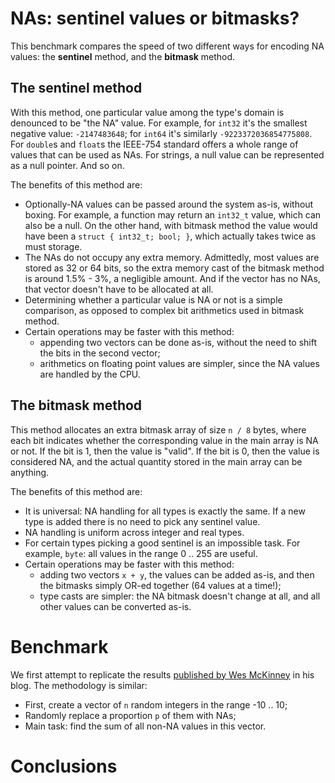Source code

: # NAs: sentinel values or bitmasks?

This benchmark compares the speed of two different ways for encoding
NA values: the **sentinel** method, and the **bitmask** method.

## The sentinel method

With this method, one particular value among the type's domain is denounced 
to be "the NA" value. For example, for `int32` it's the smallest negative
value: `-2147483648`; for `int64` it's similarly `-9223372036854775808`.
For `double`s and `float`s the IEEE-754 standard offers a whole range of
values that can be used as NAs. For strings, a null value can be represented
as a null pointer. And so on.

The benefits of this method are:
- Optionally-NA values can be passed around the system as-is, without boxing.
  For example, a function may return an `int32_t` value, which can also be a
  null. On the other hand, with bitmask method the value would have been a
  `struct { int32_t; bool; }`, which actually takes twice as must storage.
- The NAs do not occupy any extra memory. Admittedly, most values are stored
  as 32 or 64 bits, so the extra memory cast of the bitmask method is around
  1.5% - 3%, a negligible amount. And if the vector has no NAs, that vector
  doesn't have to be allocated at all.
- Determining whether a particular value is NA or not is a simple comparison,
  as opposed to complex bit arithmetics used in bitmask method.
- Certain operations may be faster with this method: 
  - appending two vectors can be done as-is, without the need to shift the 
    bits in the second vector; 
  - arithmetics on floating point values are simpler, since the NA values 
    are handled by the CPU.

## The bitmask method

This method allocates an extra bitmask array of size `n / 8` bytes, where
each bit indicates whether the corresponding value in the main array is NA
or not. If the bit is 1, then the value is "valid". If the bit is 0, then
the value is considered NA, and the actual quantity stored in the main
array can be anything.

The benefits of this method are:
- It is universal: NA handling for all types is exactly the same. If a new
  type is added there is no need to pick any sentinel value.
- NA handling is uniform across integer and real types.
- For certain types picking a good sentinel is an impossible task. For
  example, `byte`: all values in the range 0 .. 255 are useful.
- Certain operations may be faster with this method: 
  - adding two vectors `x + y`, the values can be added as-is, and then the 
    bitmasks simply OR-ed together (64 values at a time!);
  - type casts are simpler: the NA bitmask doesn't change at all, and all
    other values can be converted as-is.


# Benchmark

We first attempt to replicate the results 
[published by Wes McKinney](http://wesmckinney.com/blog/bitmaps-vs-sentinel-values/)
in his blog. The methodology is similar:
  - First, create a vector of `n` random integers in the range -10 .. 10;
  - Randomly replace a proportion `p` of them with NAs;
  - Main task: find the sum of all non-NA values in this vector.


# Conclusions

-.-.-

→ **Instructions for the task**
Transcribe every record above in full. Pictures stay out of the copy.

→ **Answer area**
Source code

: # NAs: sentinel values or bitmasks?

This benchmark compares the speed of two different ways for encoding
NA values: the **sentinel** method, and the **bitmask** method.

## The sentinel method

With this method, one particular value among the type's domain is denounced 
to be "the NA" value. For example, for `int32` it's the smallest negative
value: `-2147483648`; for `int64` it's similarly `-9223372036854775808`.
For `double`s and `float`s the IEEE-754 standard offers a whole range of
values that can be used as NAs. For strings, a null value can be represented
as a null pointer. And so on.

The benefits of this method are:
- Optionally-NA values can be passed around the system as-is, without boxing.
  For example, a function may return an `int32_t` value, which can also be a
  null. On the other hand, with bitmask method the value would have been a
  `struct { int32_t; bool; }`, which actually takes twice as must storage.
- The NAs do not occupy any extra memory. Admittedly, most values are stored
  as 32 or 64 bits, so the extra memory cast of the bitmask method is around
  1.5% - 3%, a negligible amount. And if the vector has no NAs, that vector
  doesn't have to be allocated at all.
- Determining whether a particular value is NA or not is a simple comparison,
  as opposed to complex bit arithmetics used in bitmask method.
- Certain operations may be faster with this method: 
  - appending two vectors can be done as-is, without the need to shift the 
    bits in the second vector; 
  - arithmetics on floating point values are simpler, since the NA values 
    are handled by the CPU.

## The bitmask method

This method allocates an extra bitmask array of size `n / 8` bytes, where
each bit indicates whether the corresponding value in the main array is NA
or not. If the bit is 1, then the value is "valid". If the bit is 0, then
the value is considered NA, and the actual quantity stored in the main
array can be anything.

The benefits of this method are:
- It is universal: NA handling for all types is exactly the same. If a new
  type is added there is no need to pick any sentinel value.
- NA handling is uniform across integer and real types.
- For certain types picking a good sentinel is an impossible task. For
  example, `byte`: all values in the range 0 .. 255 are useful.
- Certain operations may be faster with this method: 
  - adding two vectors `x + y`, the values can be added as-is, and then the 
    bitmasks simply OR-ed together (64 values at a time!);
  - type casts are simpler: the NA bitmask doesn't change at all, and all
    other values can be converted as-is.


# Benchmark

We first attempt to replicate the results 
[published by Wes McKinney](http://wesmckinney.com/blog/bitmaps-vs-sentinel-values/)
in his blog. The methodology is similar:
  - First, create a vector of `n` random integers in the range -10 .. 10;
  - Randomly replace a proportion `p` of them with NAs;
  - Main task: find the sum of all non-NA values in this vector.


# Conclusions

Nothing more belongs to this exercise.